AUSTIN, Texas -- It's a Texas roundup of a different sort. Teams of students from all around the state are pitting their robots against one another at the 2011 Texas Robot Roundup.
The high school students have been working for six weeks building their mechanical friends. Anderson High sophomore Moritz Freid said it's a good challenge.
"It was a really invigorating thing because it's a really constrained amount of time to build something like a big robot for a certain competition," he explained.
Junior Allison Rich entered a robot with her team from the Girl Scouts of Central Texas.
"We're one of two Girl Scout teams in the nation," said Rich. "There's a team out in California, and there are very few all-girls teams, and so it's really awesome to know that girls can actually do this."
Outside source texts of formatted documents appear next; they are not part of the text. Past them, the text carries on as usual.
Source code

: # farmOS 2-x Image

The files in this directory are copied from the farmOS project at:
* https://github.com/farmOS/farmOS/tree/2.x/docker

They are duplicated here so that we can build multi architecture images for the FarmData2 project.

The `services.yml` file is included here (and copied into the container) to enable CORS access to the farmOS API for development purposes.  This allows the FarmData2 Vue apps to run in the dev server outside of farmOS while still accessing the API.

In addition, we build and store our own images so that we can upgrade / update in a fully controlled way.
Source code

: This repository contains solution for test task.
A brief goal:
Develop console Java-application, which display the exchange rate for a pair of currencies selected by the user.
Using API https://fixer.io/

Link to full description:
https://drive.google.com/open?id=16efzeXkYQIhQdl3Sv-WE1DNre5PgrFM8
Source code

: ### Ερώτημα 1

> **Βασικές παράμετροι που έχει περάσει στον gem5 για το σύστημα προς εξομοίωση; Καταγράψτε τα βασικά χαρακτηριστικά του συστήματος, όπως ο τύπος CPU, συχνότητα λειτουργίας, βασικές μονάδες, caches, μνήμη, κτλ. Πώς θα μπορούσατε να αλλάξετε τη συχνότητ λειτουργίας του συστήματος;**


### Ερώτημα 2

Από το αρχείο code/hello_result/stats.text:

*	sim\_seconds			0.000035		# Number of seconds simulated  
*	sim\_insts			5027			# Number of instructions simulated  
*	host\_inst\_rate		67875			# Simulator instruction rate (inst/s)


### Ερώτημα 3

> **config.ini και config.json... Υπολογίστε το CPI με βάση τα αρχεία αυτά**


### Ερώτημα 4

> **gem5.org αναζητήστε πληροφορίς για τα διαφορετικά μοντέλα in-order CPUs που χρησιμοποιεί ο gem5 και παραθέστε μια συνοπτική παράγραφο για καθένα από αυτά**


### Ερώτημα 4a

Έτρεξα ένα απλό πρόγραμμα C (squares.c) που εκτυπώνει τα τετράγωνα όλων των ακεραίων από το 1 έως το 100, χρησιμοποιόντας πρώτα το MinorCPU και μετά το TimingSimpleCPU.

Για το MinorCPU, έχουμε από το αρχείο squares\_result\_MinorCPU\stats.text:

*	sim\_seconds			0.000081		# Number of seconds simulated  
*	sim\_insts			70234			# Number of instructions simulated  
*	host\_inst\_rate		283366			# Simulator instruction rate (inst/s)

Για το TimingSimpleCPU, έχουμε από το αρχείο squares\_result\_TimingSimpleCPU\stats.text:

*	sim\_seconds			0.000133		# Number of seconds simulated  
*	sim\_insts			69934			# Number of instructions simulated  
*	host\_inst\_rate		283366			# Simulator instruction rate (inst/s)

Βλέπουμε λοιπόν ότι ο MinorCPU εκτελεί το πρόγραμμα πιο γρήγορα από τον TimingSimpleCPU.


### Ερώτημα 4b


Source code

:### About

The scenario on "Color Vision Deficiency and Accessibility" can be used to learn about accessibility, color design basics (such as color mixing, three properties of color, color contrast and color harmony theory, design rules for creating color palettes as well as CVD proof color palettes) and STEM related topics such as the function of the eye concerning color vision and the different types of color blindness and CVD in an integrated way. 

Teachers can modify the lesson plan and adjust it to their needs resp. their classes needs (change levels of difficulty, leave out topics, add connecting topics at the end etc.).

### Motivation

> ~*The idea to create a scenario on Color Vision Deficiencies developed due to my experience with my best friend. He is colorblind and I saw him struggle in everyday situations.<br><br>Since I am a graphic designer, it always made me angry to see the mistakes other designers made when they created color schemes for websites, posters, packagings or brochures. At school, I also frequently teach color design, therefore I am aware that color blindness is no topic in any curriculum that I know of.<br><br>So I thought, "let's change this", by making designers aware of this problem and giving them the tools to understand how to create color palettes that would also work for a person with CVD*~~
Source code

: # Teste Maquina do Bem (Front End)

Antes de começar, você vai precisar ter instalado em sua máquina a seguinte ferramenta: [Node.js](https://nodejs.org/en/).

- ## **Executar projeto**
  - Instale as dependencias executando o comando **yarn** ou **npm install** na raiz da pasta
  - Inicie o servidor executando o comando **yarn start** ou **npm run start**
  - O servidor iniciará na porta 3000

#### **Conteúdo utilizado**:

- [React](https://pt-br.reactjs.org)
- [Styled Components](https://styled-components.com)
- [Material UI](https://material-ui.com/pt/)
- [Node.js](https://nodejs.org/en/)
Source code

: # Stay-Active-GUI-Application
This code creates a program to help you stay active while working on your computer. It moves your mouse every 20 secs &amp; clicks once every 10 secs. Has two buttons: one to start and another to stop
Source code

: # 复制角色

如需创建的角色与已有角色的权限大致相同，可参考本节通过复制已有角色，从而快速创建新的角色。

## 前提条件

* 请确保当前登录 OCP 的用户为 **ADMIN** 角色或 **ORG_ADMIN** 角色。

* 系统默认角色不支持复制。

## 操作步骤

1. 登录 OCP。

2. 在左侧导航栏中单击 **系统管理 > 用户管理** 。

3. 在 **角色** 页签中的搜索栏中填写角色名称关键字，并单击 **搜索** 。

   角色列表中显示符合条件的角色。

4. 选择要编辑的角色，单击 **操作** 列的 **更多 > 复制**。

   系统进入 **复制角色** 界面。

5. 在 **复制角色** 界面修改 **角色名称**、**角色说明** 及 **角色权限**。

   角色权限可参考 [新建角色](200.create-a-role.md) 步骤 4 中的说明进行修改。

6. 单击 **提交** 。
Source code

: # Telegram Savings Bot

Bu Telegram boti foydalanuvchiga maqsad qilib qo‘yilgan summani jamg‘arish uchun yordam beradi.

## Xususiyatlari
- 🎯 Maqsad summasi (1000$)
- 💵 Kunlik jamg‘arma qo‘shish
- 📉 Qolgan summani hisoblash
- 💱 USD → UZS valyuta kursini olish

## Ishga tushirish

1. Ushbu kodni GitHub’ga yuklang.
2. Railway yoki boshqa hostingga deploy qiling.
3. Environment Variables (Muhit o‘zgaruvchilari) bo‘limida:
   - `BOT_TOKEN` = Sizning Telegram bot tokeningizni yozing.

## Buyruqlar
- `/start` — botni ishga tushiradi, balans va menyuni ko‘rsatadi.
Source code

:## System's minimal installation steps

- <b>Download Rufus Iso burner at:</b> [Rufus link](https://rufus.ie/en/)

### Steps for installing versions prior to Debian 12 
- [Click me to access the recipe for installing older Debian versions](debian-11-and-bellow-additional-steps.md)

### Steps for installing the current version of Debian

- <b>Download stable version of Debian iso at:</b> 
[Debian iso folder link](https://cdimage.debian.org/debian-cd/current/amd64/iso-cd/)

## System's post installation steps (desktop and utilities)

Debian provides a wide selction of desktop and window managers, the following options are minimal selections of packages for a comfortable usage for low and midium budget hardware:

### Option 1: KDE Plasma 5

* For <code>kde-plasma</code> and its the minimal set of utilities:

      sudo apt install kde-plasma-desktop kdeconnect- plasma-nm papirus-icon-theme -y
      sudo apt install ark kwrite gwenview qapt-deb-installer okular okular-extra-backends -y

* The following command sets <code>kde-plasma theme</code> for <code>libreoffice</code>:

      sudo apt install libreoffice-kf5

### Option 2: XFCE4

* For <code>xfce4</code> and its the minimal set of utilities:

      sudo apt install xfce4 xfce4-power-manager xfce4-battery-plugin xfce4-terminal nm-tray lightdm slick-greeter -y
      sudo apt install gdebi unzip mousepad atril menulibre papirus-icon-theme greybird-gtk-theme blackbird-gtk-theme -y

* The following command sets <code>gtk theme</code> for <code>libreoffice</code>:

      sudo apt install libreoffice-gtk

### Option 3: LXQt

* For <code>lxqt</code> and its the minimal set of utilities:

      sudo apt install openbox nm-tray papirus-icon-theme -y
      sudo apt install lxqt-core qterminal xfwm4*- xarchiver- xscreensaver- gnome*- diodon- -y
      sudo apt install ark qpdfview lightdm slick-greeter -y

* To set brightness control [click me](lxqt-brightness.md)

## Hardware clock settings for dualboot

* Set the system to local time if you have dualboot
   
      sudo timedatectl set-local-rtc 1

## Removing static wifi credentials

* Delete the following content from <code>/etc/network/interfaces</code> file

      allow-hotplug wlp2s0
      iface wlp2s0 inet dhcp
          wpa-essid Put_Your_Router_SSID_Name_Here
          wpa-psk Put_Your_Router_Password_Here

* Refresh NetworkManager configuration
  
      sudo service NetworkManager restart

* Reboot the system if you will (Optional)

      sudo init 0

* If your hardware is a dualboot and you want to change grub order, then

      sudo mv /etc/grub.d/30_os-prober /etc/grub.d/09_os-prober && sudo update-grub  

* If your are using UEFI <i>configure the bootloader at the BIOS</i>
Daniel Aviles is a sophomore at Eastside Memorial High. His team did something unique, building a wearable control console for their robot. He said it eliminates loose wires.
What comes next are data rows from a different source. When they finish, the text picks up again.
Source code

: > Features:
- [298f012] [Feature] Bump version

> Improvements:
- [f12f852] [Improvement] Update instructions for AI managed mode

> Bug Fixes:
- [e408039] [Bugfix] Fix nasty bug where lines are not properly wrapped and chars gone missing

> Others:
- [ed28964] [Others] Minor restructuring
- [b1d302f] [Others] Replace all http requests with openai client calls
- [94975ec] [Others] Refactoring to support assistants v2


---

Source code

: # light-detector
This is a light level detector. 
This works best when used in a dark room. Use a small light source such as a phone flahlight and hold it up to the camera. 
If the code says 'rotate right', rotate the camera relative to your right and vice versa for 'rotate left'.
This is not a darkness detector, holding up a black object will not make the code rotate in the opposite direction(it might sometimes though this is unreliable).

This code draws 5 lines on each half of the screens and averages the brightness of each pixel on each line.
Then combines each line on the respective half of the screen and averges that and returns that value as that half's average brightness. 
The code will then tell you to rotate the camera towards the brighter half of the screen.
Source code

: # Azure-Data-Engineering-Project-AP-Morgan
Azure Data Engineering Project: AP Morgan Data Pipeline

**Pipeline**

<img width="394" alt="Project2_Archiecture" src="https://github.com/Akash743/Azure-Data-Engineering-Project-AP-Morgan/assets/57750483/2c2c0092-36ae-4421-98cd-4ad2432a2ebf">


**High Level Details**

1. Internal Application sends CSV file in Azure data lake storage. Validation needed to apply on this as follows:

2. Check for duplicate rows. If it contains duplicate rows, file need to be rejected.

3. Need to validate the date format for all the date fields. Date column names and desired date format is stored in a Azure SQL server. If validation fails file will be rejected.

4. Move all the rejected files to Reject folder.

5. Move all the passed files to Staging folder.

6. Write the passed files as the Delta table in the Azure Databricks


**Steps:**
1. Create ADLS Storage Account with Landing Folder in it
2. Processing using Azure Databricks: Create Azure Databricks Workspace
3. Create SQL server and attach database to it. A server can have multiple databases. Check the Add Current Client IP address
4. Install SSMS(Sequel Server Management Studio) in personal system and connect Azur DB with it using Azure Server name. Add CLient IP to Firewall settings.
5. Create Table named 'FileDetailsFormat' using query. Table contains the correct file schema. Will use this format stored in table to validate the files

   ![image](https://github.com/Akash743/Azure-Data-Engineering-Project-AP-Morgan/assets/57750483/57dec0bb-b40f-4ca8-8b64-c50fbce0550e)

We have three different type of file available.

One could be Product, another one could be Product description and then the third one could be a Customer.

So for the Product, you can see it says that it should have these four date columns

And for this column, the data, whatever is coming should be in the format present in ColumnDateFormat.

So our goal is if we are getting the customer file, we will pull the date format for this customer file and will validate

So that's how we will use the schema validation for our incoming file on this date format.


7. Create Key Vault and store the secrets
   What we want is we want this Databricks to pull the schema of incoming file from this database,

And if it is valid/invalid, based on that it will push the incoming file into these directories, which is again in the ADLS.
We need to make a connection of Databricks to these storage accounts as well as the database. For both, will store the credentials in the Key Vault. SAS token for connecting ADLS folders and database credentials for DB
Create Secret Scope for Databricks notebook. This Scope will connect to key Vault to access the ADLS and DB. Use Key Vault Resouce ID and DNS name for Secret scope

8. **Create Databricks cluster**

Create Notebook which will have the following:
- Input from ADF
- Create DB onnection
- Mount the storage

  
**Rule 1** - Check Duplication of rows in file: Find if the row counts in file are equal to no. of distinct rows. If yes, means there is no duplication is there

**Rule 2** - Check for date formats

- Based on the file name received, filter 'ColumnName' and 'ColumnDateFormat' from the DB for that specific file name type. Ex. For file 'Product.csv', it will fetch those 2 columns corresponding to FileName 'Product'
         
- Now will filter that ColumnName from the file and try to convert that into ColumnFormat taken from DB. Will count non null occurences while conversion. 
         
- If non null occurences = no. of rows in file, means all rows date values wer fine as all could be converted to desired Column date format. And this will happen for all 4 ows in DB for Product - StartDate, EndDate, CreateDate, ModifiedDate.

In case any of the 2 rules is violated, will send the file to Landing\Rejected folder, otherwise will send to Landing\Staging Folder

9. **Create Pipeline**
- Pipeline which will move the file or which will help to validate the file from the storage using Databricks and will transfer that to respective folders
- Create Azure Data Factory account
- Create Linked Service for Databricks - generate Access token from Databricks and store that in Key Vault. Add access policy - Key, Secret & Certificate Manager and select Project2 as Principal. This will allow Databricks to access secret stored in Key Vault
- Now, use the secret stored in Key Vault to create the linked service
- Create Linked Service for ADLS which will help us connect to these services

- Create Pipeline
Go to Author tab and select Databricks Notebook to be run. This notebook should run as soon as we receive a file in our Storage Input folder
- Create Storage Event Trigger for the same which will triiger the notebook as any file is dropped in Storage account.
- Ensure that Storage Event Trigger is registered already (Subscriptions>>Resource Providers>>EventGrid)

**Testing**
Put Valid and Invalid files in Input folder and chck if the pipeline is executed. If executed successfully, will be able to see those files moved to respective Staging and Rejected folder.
"Right here is the driver's station, right here is the laptop, right here is the joystick to control the mechanism - the arm, the joystick to control the chassis and the minibot deployer," said Aviles, pointing to each control on the console.
A wide variety of students participated in this artificial intelligence competition.
"In reality, we have people from so many different backgrounds," explained Anderson High junior Issac Kravitz. "We have people who are in sports; we had a person on the varsity football team come and help us out.”
Remember, the engineers of the future are being born at the Texas Robot Roundup. The final competition takes place Saturday at Anderson High School from 9 a.m. to 3 p.m.